The reasons for the global, synchronous, and fairly homogeneous decline in venture capital investment cannot be seriously in dispute. The United States Federal Reserve has raised interest rates from effectively 0% to effectively 5% in the space of about a year. Today, US bonds, the safest, most reliable, most tried-and-true investment vehicles in the world, yield investors about 5%. And they’re liquid, meaning you can buy and sell your US bonds at just about any time for very close to the face value. By contrast, venture capital is an extremely risky asset class, and it is extremely illiquid, meaning your cash can easily be tied up for well over a decade. In response to the global crisis of 2008, the Federal Reserve collapsed interest rates to near zero. The effect was fast, cumulative, and humongous: investors needed to chase riskier investments to make returns, so they plowed funds into risk-on assets like publicly listed stocks, real estate, high tech venture, and well beyond. During this period, Quantitative Easing (remember “Helicopter Money”) poured never-before-seen sums of new dollars into the system. For fifteen years, the financial world has been awash in cash seeking risk-on investments.
Suddenly, that train has come to a halt. Out of the blue, United States bonds once again produce beautiful returns. Central banks from other stable countries are making similar promises with their bonds. It is only natural that investors of all sizes would look to reallocate a lot of their money into safer, liquid assets like US government bonds and away from publicly traded high tech stocks, private equity, and venture capital. Speaking for myself, I have done the same: I now hold more United States bonds than I can remember. It’s not just me.
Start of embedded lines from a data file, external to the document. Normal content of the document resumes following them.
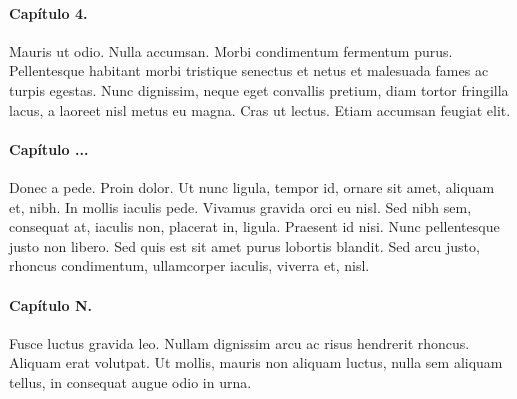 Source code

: \paragraph*{Capítulo 4.}
Mauris ut odio. Nulla accumsan. Morbi condimentum fermentum purus. Pellentesque habitant morbi tristique senectus et netus et malesuada fames ac turpis egestas. Nunc dignissim, neque eget convallis pretium, diam tortor fringilla lacus, a laoreet nisl metus eu magna. Cras ut lectus. Etiam accumsan feugiat elit.

\paragraph*{Capítulo ...}
Donec a pede. Proin dolor. Ut nunc ligula, tempor id, ornare sit amet, aliquam et, nibh. In mollis iaculis pede. Vivamus gravida orci eu nisl. Sed nibh sem, consequat at, iaculis non, placerat in, ligula. Praesent id nisi. Nunc pellentesque justo non libero. Sed quis est sit amet purus lobortis blandit. Sed arcu justo, rhoncus condimentum, ullamcorper iaculis, viverra et, nisl.

\paragraph*{Capítulo N.}
Fusce luctus gravida leo. Nullam dignissim arcu ac risus hendrerit rhoncus. Aliquam erat volutpat. Ut mollis, mauris non aliquam luctus, nulla sem aliquam tellus, in consequat augue odio in urna.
Bank of America’s global fund manager survey recently revealed that investors favor bonds more than they have since the Global Financial Crisis almost fifteen years ago. (No, this isn’t financial advice; do your own research!)
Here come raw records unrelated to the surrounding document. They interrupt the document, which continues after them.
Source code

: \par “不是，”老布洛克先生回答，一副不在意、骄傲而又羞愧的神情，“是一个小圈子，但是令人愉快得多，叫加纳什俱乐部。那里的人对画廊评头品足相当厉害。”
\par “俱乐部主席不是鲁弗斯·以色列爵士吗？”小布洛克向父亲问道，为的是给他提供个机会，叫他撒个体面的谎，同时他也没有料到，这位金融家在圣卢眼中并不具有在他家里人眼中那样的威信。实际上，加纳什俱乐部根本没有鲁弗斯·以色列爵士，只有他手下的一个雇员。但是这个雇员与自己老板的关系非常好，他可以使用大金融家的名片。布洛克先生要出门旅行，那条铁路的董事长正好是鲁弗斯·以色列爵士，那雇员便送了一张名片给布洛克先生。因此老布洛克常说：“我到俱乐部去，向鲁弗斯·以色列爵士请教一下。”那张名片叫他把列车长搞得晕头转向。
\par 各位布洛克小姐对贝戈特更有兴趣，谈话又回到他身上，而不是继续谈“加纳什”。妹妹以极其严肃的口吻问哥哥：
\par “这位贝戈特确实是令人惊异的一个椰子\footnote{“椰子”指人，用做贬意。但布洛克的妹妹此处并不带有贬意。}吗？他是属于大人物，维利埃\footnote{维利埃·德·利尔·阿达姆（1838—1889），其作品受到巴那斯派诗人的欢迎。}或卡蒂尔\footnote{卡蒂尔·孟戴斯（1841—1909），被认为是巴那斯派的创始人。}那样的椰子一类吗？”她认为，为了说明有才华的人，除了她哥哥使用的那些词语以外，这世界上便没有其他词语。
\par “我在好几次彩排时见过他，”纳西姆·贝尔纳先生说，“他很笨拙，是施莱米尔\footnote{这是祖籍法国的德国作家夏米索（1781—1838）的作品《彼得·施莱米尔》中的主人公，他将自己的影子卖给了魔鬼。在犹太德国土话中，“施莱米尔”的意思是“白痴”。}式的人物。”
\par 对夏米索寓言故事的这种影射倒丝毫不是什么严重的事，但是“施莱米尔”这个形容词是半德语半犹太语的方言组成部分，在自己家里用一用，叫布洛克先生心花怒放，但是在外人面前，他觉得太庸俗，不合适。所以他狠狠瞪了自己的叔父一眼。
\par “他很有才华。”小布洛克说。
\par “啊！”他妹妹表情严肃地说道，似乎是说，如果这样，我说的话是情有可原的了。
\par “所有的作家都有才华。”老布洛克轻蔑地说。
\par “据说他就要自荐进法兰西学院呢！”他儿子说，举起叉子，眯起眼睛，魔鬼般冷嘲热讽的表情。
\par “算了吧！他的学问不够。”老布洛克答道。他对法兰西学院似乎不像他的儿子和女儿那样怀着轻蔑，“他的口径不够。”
This is what happens when the Fed raises interest rates above 4% for the first time since January 2008, when the Israeli startup boom was just beginning to collect its blistering speed. This is also what happens when the possibility of a material global recession is on the lips of investment allocators. There is a flight to safety. And guess what: venture capital has never been a safe asset, anywhere, not even in your son’s company even though he was 8200 and graduated Hebrew U for Engineering, G-d bless him and he should marry soon he’s so handsome.
Israel is experiencing a venture capital reset along with the rest of the planet. It is a healthy thing, a good thing. You might even conjecture that over the past decade there has been too much venture capital flowing into companies around the world, perhaps into Israeli startups more than those of most other countries. A reset is fine. It is right. It is typical. And it will make Israeli startups only stronger in the medium and long term.
And, more than anything else, no matter how you come out on the politics, the venture capital reset has, finally, just about zippo to do with judicial reform.
Great article, keen insights into what we are seeing. Thank you.
Nicely written. There is a massive amount of conflating going on these days. And much of it by the press (on all sides).